Besides the Bible, what is the number one book you’d recommend someone to read?
For me, it would be Will The Real Heretics Please Stand Up by David W. Bercot.
Per David’s bio page:
David Bercot began his professional career in 1980 as an attorney, and he still practices law part time. However, for most of his life, his driving passion has been for Christ. In 1985, to satisfy his theological curiosity, he began reading all of the existing writings of the early Christians (A.D. 100-325). Although his aim at the time was merely for theological inquiry, what he learned about Christianity in the early centuries profoundly affected his entire life. When David shared what he had discovered with various Christian friends, they encouraged him to write a book about how Christianity looked when it was still young.

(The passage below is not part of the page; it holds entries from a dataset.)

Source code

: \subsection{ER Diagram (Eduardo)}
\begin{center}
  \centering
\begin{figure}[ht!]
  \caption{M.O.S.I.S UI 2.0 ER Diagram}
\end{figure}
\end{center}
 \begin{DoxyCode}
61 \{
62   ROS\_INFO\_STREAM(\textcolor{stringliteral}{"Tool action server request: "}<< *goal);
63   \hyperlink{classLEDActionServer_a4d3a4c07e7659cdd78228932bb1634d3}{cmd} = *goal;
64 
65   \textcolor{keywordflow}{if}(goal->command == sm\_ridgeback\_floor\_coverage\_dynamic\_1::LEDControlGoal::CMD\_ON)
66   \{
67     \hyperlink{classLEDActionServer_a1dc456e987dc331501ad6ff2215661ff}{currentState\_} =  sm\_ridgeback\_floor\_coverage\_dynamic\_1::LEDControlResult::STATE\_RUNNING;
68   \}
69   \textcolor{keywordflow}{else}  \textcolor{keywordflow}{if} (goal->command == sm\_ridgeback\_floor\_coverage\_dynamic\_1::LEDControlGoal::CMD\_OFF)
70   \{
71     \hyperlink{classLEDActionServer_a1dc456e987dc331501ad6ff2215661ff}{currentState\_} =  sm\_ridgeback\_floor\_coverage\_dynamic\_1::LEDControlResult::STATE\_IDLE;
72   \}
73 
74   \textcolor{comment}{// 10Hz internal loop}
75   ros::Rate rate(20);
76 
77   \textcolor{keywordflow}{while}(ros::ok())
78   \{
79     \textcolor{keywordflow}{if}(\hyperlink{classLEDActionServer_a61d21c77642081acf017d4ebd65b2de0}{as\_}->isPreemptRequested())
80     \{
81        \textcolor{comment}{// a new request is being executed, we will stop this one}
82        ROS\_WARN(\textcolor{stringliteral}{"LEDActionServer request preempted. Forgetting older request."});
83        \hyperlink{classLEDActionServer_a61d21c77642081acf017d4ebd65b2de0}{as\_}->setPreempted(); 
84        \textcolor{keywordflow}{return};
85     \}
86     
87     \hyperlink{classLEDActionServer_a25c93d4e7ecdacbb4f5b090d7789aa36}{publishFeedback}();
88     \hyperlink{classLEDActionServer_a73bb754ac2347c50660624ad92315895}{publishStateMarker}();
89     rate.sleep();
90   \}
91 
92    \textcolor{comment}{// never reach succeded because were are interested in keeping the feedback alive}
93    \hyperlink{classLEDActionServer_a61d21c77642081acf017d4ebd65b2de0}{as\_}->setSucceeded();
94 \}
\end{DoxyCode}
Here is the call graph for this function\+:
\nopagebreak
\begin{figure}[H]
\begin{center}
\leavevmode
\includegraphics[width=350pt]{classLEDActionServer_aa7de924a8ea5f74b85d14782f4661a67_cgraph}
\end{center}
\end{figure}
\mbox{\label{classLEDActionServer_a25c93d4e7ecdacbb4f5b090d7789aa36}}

Bercot eventually followed up on their suggestion, and he wrote the book Will the Real Heretics Please Stand Up, which was published in 1989. That book provides a provocative look at early Christianity in contrast to modern Christianity. Since the book challenges many of the cherished beliefs of evangelicals, Protestants, and Catholics alike, Bercot wasn’t sure what type of response the book would have. To his astonishment, the book sold out of its first printing in six months—and the Heretics book is still in demand over twenty years later.
Years ago, my father-in-law gave me a copy of this book, and it has become a prize possession.
I fully believe that the Bible provides us everything we need to live a godly life and receive salvation (see 2 Tim. 3:14-17).
But the inspired writings of the Bible end in the first century.
As I mentioned in the previous post, the New Testament tells us relatively little about how the early church meetings were conducted (and, thankfully, often leaving room for preference and freedom of choice), as well as many details of early Christian life.
Likewise, if we want to learn how Christendom got from 100 A.D. to where it is today—with thousands of denominations worldwide—we must look beyond the Scriptures.
Most of the people I know who have studied church history at any level do two things:
- They study the Scriptures to understand the New Testament church, which is obviously of utmost importance and should be done by all.
- Then, they either:
- Trace their particular denomination back to a certain point in time, frequently to the reformation, or…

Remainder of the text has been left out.